Key components and consequences of the bill would be to dramatically extend probationary periods for new hires and to expedite Merit Systems Protection Board (MSPB) appeals adjudication periods to an impossible timetable – effectively removing the role of independent reviews for disciplinary decisions/appeals.
Supporters of the legislation have tried to maintain that H.R. 1994 is necessary to eliminate poor performers. However, according to data from the Office of Personnel Management, the VA fired 2,247 employees for disciplinary or performance reasons in fiscal year 2013 alone, more than any other Cabinet-level agency. The truth is that the VA does not have a problem operating within the current structure to handle, discipline, and terminate poor-performers.
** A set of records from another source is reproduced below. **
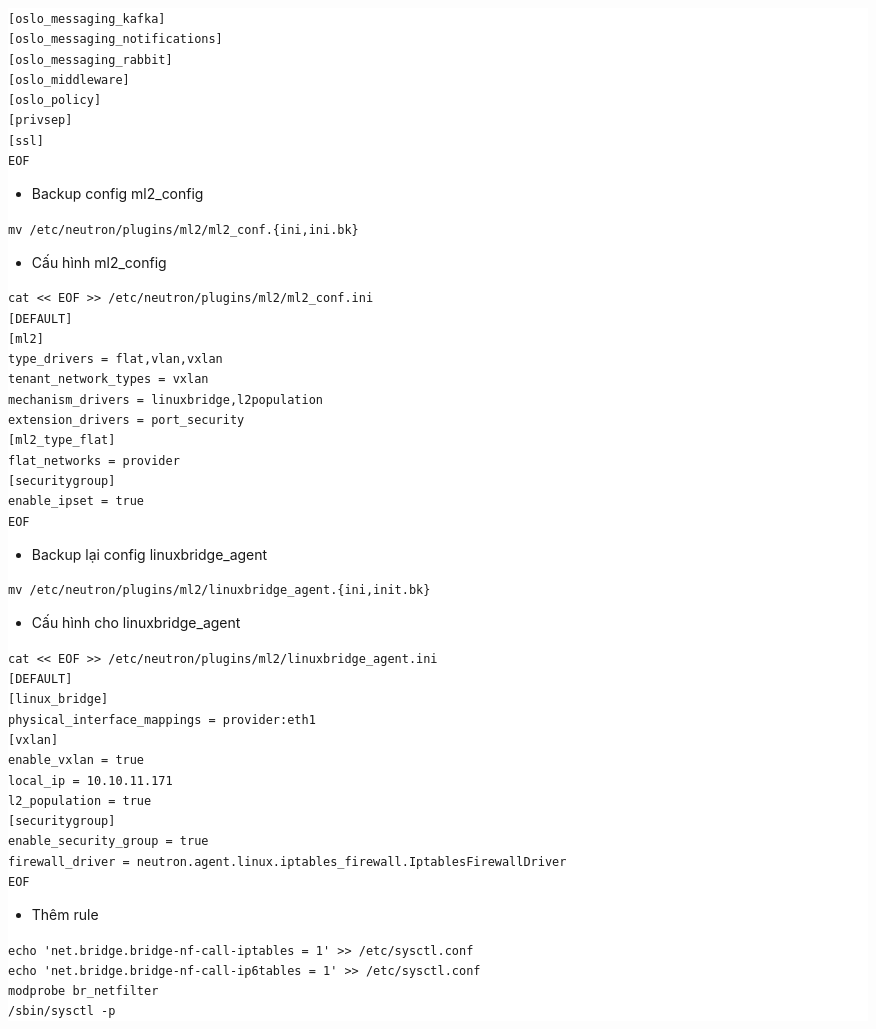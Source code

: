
 ```
[oslo_messaging_kafka]
[oslo_messaging_notifications]
[oslo_messaging_rabbit]
[oslo_middleware]
[oslo_policy]
[privsep]
[ssl]
EOF
```

- Backup config ml2_config

`mv /etc/neutron/plugins/ml2/ml2_conf.{ini,ini.bk}`

- Cấu hình ml2_config

```
cat << EOF >> /etc/neutron/plugins/ml2/ml2_conf.ini
[DEFAULT]
[ml2]
type_drivers = flat,vlan,vxlan
tenant_network_types = vxlan
mechanism_drivers = linuxbridge,l2population
extension_drivers = port_security
[ml2_type_flat]
flat_networks = provider
[securitygroup]
enable_ipset = true
EOF
```

- Backup lại config linuxbridge_agent

`mv /etc/neutron/plugins/ml2/linuxbridge_agent.{ini,init.bk}`

- Cấu hình cho linuxbridge_agent

```
cat << EOF >> /etc/neutron/plugins/ml2/linuxbridge_agent.ini
[DEFAULT]
[linux_bridge]
physical_interface_mappings = provider:eth1
[vxlan]
enable_vxlan = true
local_ip = 10.10.11.171
l2_population = true
[securitygroup]
enable_security_group = true
firewall_driver = neutron.agent.linux.iptables_firewall.IptablesFirewallDriver
EOF
```

- Thêm rule

```
echo 'net.bridge.bridge-nf-call-iptables = 1' >> /etc/sysctl.conf
echo 'net.bridge.bridge-nf-call-ip6tables = 1' >> /etc/sysctl.conf
modprobe br_netfilter
/sbin/sysctl -p
```

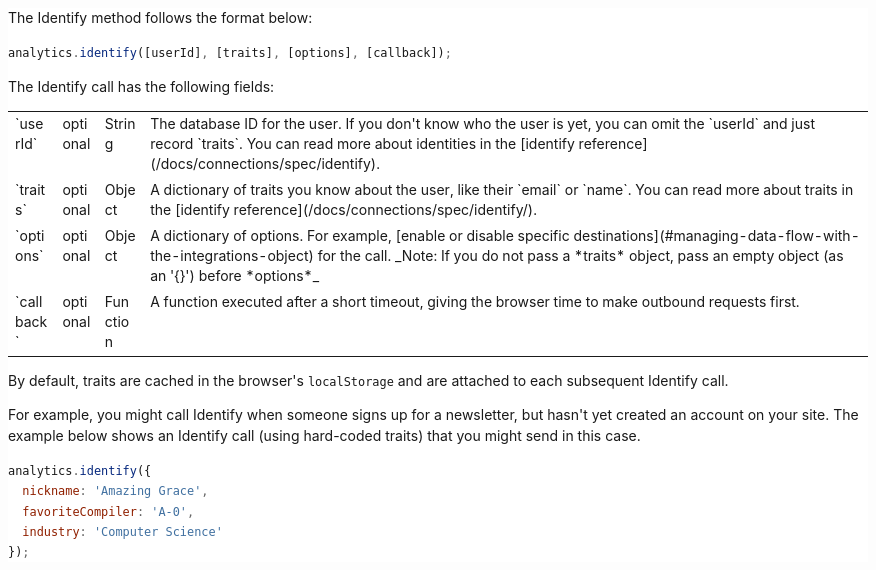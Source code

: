 The Identify method follows the format below:

```js
analytics.identify([userId], [traits], [options], [callback]);
```

The Identify call has the following fields:

<table>
  <tr>
    <td>`userId`</td>
    <td>optional</td>
    <td>String</td>
    <td>The database ID for the user. If you don't know who the user is yet, you can omit the `userId` and just record `traits`. You can read more about identities in the [identify reference](/docs/connections/spec/identify).</td>
  </tr>
  <tr>
    <td>`traits`</td>
    <td>optional</td>
    <td>Object</td>
    <td>A dictionary of traits you know about the user, like their `email` or `name`. You can read more about traits in the [identify reference](/docs/connections/spec/identify/).</td>
  </tr>
  <tr>
    <td>`options`</td>
    <td>optional</td>
    <td>Object</td>
    <td>A dictionary of options. For example, [enable or disable specific destinations](#managing-data-flow-with-the-integrations-object) for the call. _Note: If you do not pass a *traits* object, pass an empty object (as an '{}') before *options*_</td>
  </tr>
  <tr>
    <td>`callback`</td>
    <td>optional</td>
    <td>Function</td>
    <td>A function executed after a short timeout, giving the browser time to make outbound requests first.</td>
  </tr>
</table>


By default, traits are cached in the browser's `localStorage` and  are attached to each subsequent Identify call.

For example, you might call Identify when someone signs up for a newsletter, but hasn't yet created an account on your site. The example below shows an Identify call (using hard-coded traits) that you might send in this case.
```js
analytics.identify({
  nickname: 'Amazing Grace',
  favoriteCompiler: 'A-0',
  industry: 'Computer Science'
});
```
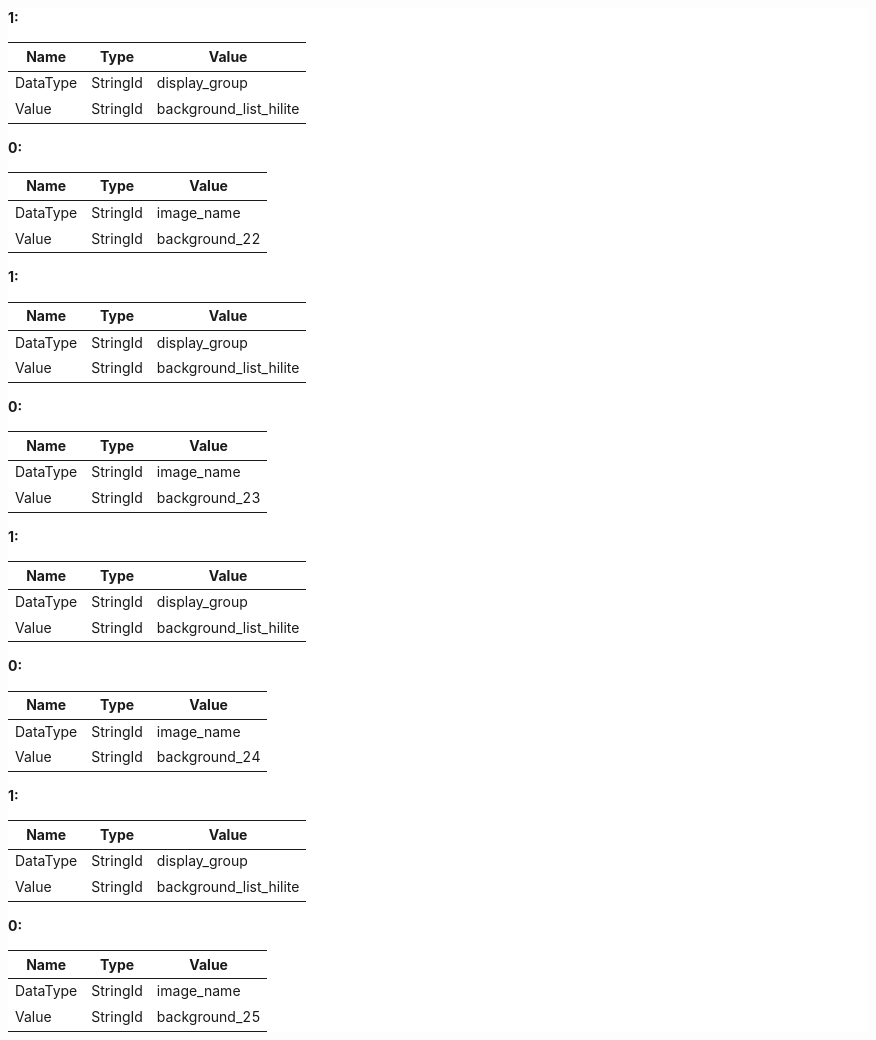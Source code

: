 
**1:**

Name	| Type	| Value
---	|---	|---	|
DataType	|StringId	|display_group
Value	|StringId	|background_list_hilite


**0:**

Name	| Type	| Value
---	|---	|---	|
DataType	|StringId	|image_name
Value	|StringId	|background_22


**1:**

Name	| Type	| Value
---	|---	|---	|
DataType	|StringId	|display_group
Value	|StringId	|background_list_hilite


**0:**

Name	| Type	| Value
---	|---	|---	|
DataType	|StringId	|image_name
Value	|StringId	|background_23


**1:**

Name	| Type	| Value
---	|---	|---	|
DataType	|StringId	|display_group
Value	|StringId	|background_list_hilite


**0:**

Name	| Type	| Value
---	|---	|---	|
DataType	|StringId	|image_name
Value	|StringId	|background_24


**1:**

Name	| Type	| Value
---	|---	|---	|
DataType	|StringId	|display_group
Value	|StringId	|background_list_hilite


**0:**

Name	| Type	| Value
---	|---	|---	|
DataType	|StringId	|image_name
Value	|StringId	|background_25
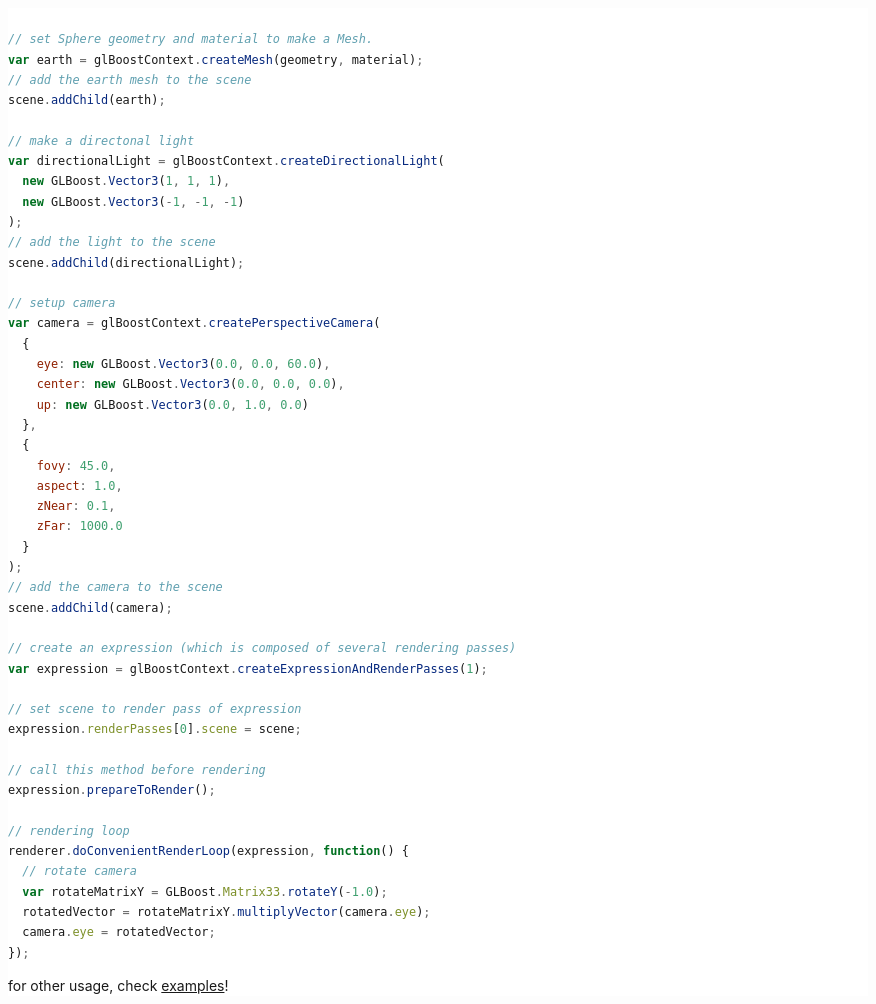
 ```javascript

// set Sphere geometry and material to make a Mesh.
var earth = glBoostContext.createMesh(geometry, material);
// add the earth mesh to the scene
scene.addChild(earth);

// make a directonal light
var directionalLight = glBoostContext.createDirectionalLight(
  new GLBoost.Vector3(1, 1, 1),
  new GLBoost.Vector3(-1, -1, -1)
);
// add the light to the scene
scene.addChild(directionalLight);

// setup camera
var camera = glBoostContext.createPerspectiveCamera(
  {
    eye: new GLBoost.Vector3(0.0, 0.0, 60.0),
    center: new GLBoost.Vector3(0.0, 0.0, 0.0),
    up: new GLBoost.Vector3(0.0, 1.0, 0.0)
  },
  {
    fovy: 45.0,
    aspect: 1.0,
    zNear: 0.1,
    zFar: 1000.0
  }
);
// add the camera to the scene
scene.addChild(camera);

// create an expression (which is composed of several rendering passes)
var expression = glBoostContext.createExpressionAndRenderPasses(1);

// set scene to render pass of expression
expression.renderPasses[0].scene = scene;

// call this method before rendering
expression.prepareToRender();

// rendering loop
renderer.doConvenientRenderLoop(expression, function() {
  // rotate camera
  var rotateMatrixY = GLBoost.Matrix33.rotateY(-1.0);
  rotatedVector = rotateMatrixY.multiplyVector(camera.eye);
  camera.eye = rotatedVector;
});
```

for other usage, check [examples](https://gitcdn.xyz/repo/emadurandal/GLBoost/master/examples/index.html)!

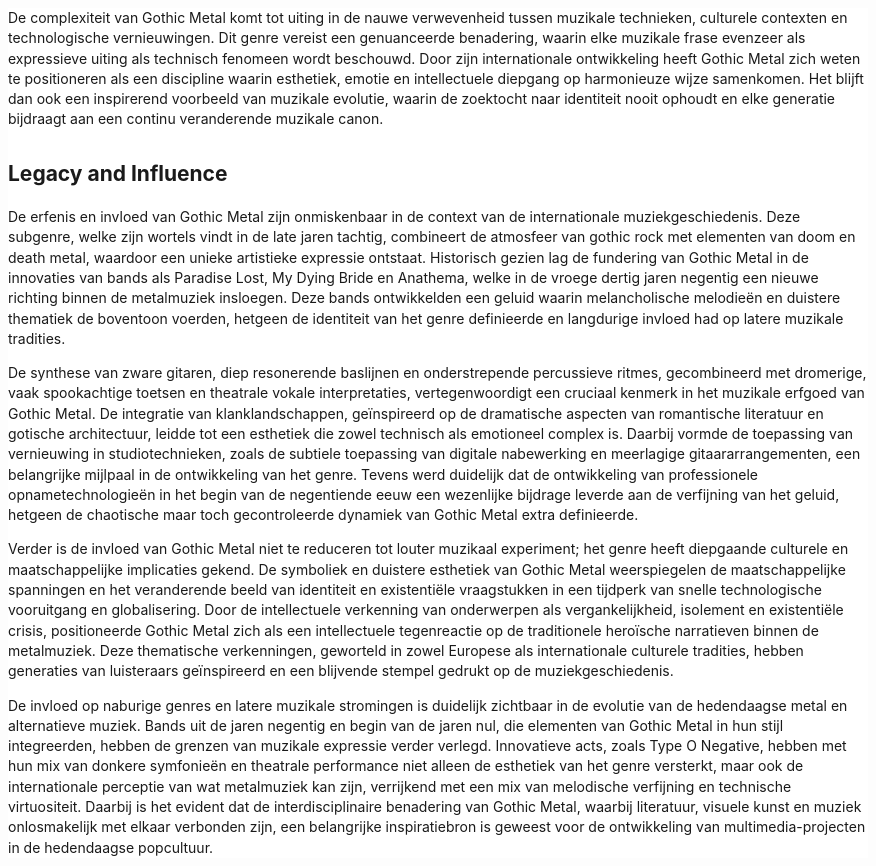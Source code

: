 De complexiteit van Gothic Metal komt tot uiting in de nauwe verwevenheid tussen muzikale
technieken, culturele contexten en technologische vernieuwingen. Dit genre vereist een genuanceerde
benadering, waarin elke muzikale frase evenzeer als expressieve uiting als technisch fenomeen wordt
beschouwd. Door zijn internationale ontwikkeling heeft Gothic Metal zich weten te positioneren als
een discipline waarin esthetiek, emotie en intellectuele diepgang op harmonieuze wijze samenkomen.
Het blijft dan ook een inspirerend voorbeeld van muzikale evolutie, waarin de zoektocht naar
identiteit nooit ophoudt en elke generatie bijdraagt aan een continu veranderende muzikale canon.

## Legacy and Influence

De erfenis en invloed van Gothic Metal zijn onmiskenbaar in de context van de internationale
muziekgeschiedenis. Deze subgenre, welke zijn wortels vindt in de late jaren tachtig, combineert de
atmosfeer van gothic rock met elementen van doom en death metal, waardoor een unieke artistieke
expressie ontstaat. Historisch gezien lag de fundering van Gothic Metal in de innovaties van bands
als Paradise Lost, My Dying Bride en Anathema, welke in de vroege dertig jaren negentig een nieuwe
richting binnen de metalmuziek insloegen. Deze bands ontwikkelden een geluid waarin melancholische
melodieën en duistere thematiek de boventoon voerden, hetgeen de identiteit van het genre
definieerde en langdurige invloed had op latere muzikale tradities.

De synthese van zware gitaren, diep resonerende baslijnen en onderstrepende percussieve ritmes,
gecombineerd met dromerige, vaak spookachtige toetsen en theatrale vokale interpretaties,
vertegenwoordigt een cruciaal kenmerk in het muzikale erfgoed van Gothic Metal. De integratie van
klanklandschappen, geïnspireerd op de dramatische aspecten van romantische literatuur en gotische
architectuur, leidde tot een esthetiek die zowel technisch als emotioneel complex is. Daarbij vormde
de toepassing van vernieuwing in studiotechnieken, zoals de subtiele toepassing van digitale
nabewerking en meerlagige gitaararrangementen, een belangrijke mijlpaal in de ontwikkeling van het
genre. Tevens werd duidelijk dat de ontwikkeling van professionele opnametechnologieën in het begin
van de negentiende eeuw een wezenlijke bijdrage leverde aan de verfijning van het geluid, hetgeen de
chaotische maar toch gecontroleerde dynamiek van Gothic Metal extra definieerde.

Verder is de invloed van Gothic Metal niet te reduceren tot louter muzikaal experiment; het genre
heeft diepgaande culturele en maatschappelijke implicaties gekend. De symboliek en duistere
esthetiek van Gothic Metal weerspiegelen de maatschappelijke spanningen en het veranderende beeld
van identiteit en existentiële vraagstukken in een tijdperk van snelle technologische vooruitgang en
globalisering. Door de intellectuele verkenning van onderwerpen als vergankelijkheid, isolement en
existentiële crisis, positioneerde Gothic Metal zich als een intellectuele tegenreactie op de
traditionele heroïsche narratieven binnen de metalmuziek. Deze thematische verkenningen, geworteld
in zowel Europese als internationale culturele tradities, hebben generaties van luisteraars
geïnspireerd en een blijvende stempel gedrukt op de muziekgeschiedenis.

De invloed op naburige genres en latere muzikale stromingen is duidelijk zichtbaar in de evolutie
van de hedendaagse metal en alternatieve muziek. Bands uit de jaren negentig en begin van de jaren
nul, die elementen van Gothic Metal in hun stijl integreerden, hebben de grenzen van muzikale
expressie verder verlegd. Innovatieve acts, zoals Type O Negative, hebben met hun mix van donkere
symfonieën en theatrale performance niet alleen de esthetiek van het genre versterkt, maar ook de
internationale perceptie van wat metalmuziek kan zijn, verrijkend met een mix van melodische
verfijning en technische virtuositeit. Daarbij is het evident dat de interdisciplinaire benadering
van Gothic Metal, waarbij literatuur, visuele kunst en muziek onlosmakelijk met elkaar verbonden
zijn, een belangrijke inspiratiebron is geweest voor de ontwikkeling van multimedia-projecten in de
hedendaagse popcultuur.

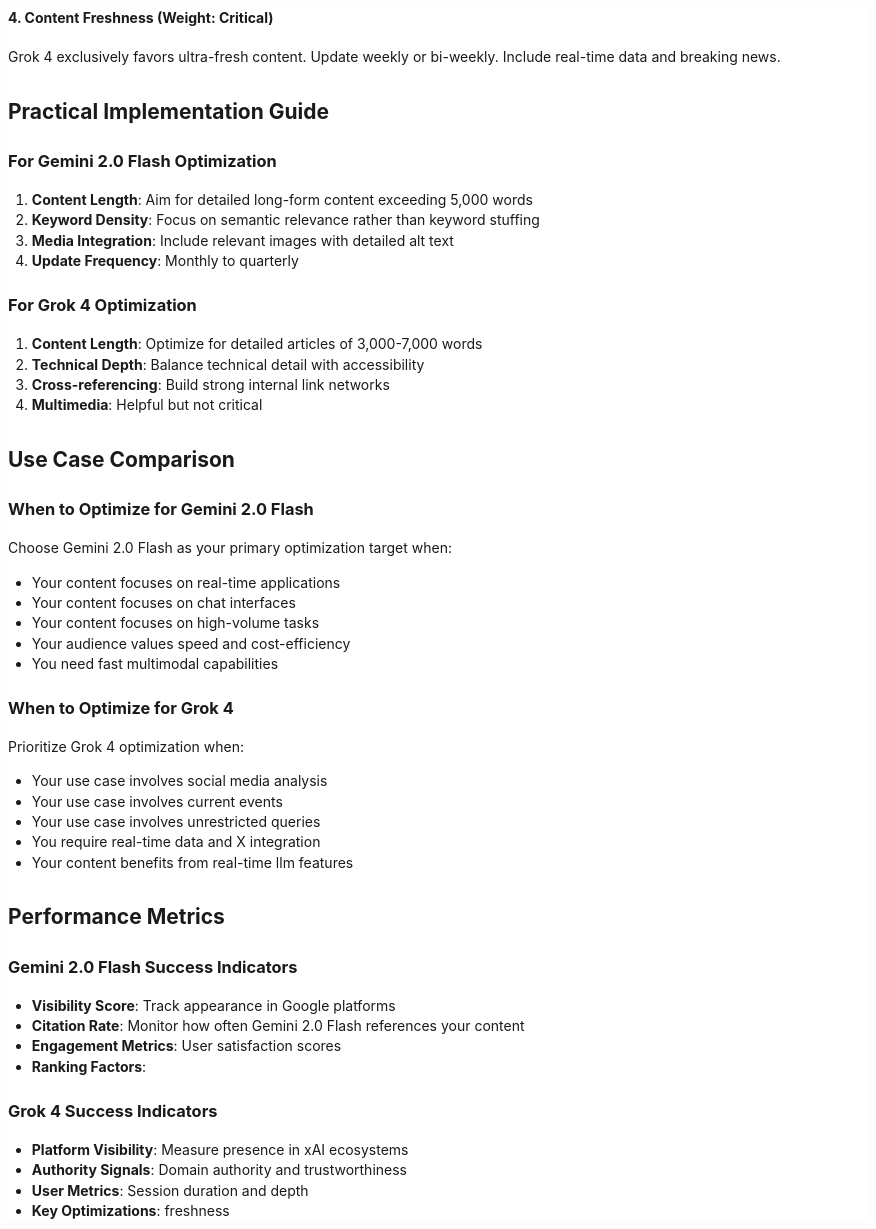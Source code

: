 #### 4. Content Freshness (Weight: Critical)
Grok 4 exclusively favors ultra-fresh content. Update weekly or bi-weekly. Include real-time data and breaking news.

## Practical Implementation Guide

### For Gemini 2.0 Flash Optimization

1. **Content Length**: Aim for detailed long-form content exceeding 5,000 words
2. **Keyword Density**: Focus on semantic relevance rather than keyword stuffing
3. **Media Integration**: Include relevant images with detailed alt text
4. **Update Frequency**: Monthly to quarterly

### For Grok 4 Optimization

1. **Content Length**: Optimize for detailed articles of 3,000-7,000 words
2. **Technical Depth**: Balance technical detail with accessibility
3. **Cross-referencing**: Build strong internal link networks
4. **Multimedia**: Helpful but not critical

## Use Case Comparison

### When to Optimize for Gemini 2.0 Flash

Choose Gemini 2.0 Flash as your primary optimization target when:
- Your content focuses on real-time applications
- Your content focuses on chat interfaces
- Your content focuses on high-volume tasks
- Your audience values speed and cost-efficiency
- You need fast multimodal capabilities

### When to Optimize for Grok 4

Prioritize Grok 4 optimization when:
- Your use case involves social media analysis
- Your use case involves current events
- Your use case involves unrestricted queries
- You require real-time data and X integration
- Your content benefits from real-time llm features

## Performance Metrics

### Gemini 2.0 Flash Success Indicators
- **Visibility Score**: Track appearance in Google platforms
- **Citation Rate**: Monitor how often Gemini 2.0 Flash references your content
- **Engagement Metrics**: User satisfaction scores
- **Ranking Factors**: 

### Grok 4 Success Indicators
- **Platform Visibility**: Measure presence in xAI ecosystems
- **Authority Signals**: Domain authority and trustworthiness
- **User Metrics**: Session duration and depth
- **Key Optimizations**: freshness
A primary element of H.R. 1994 is extending probationary periods for employees to 18 months, while providing the Secretary unilateral discretion to extend the probationary period, severely limiting appeal rights. Extending employee probationary periods would damage workplace accountability because potential whistleblowers would not have the essential protections necessary to expose abuse early in their careers.  
Additionally, the bill would erode due process rights by setting unrealistic and unattainable MSPB and appeals adjudication timelines.  The bill would require employees to file an appeal before the MSPB within seven days of removal or demotion, with an administrative judge needing to make a final decision within 45 days of receiving that appeal. Otherwise, the original decision becomes final.
In a recent hearing, VA Deputy Assistant Secretary for the Office of Resource Management Human Resources and Administration, Cathy Mitrano, said that the legislation may go too far and prevent employees from adequately defending themselves. Susan Grundmann, Chair of the MSPB, questioned the very constitutionality of such measures when discussing similar language for Senior Executive Service VA employees last year.
“This bill would achieve nothing, while spreading the growing culture of fear plaguing VA employees,” said NFFE National President William R. Dougan. “The provisions in this bill would likely lead to a higher turnover of qualified healthcare professionals at the VA, ultimately resulting in worsening standards of care for the brave men and women that served our country – and all at a higher cost to the American taxpayer. NFFE will work with our allies on Capitol Hill to make sure this bill does not pass.”
Get NFFE’s position paper on H.R. 1994 here.
Read NFFE’s Letter to the House Veterans’ Affairs Committee on H.R. 1994 here.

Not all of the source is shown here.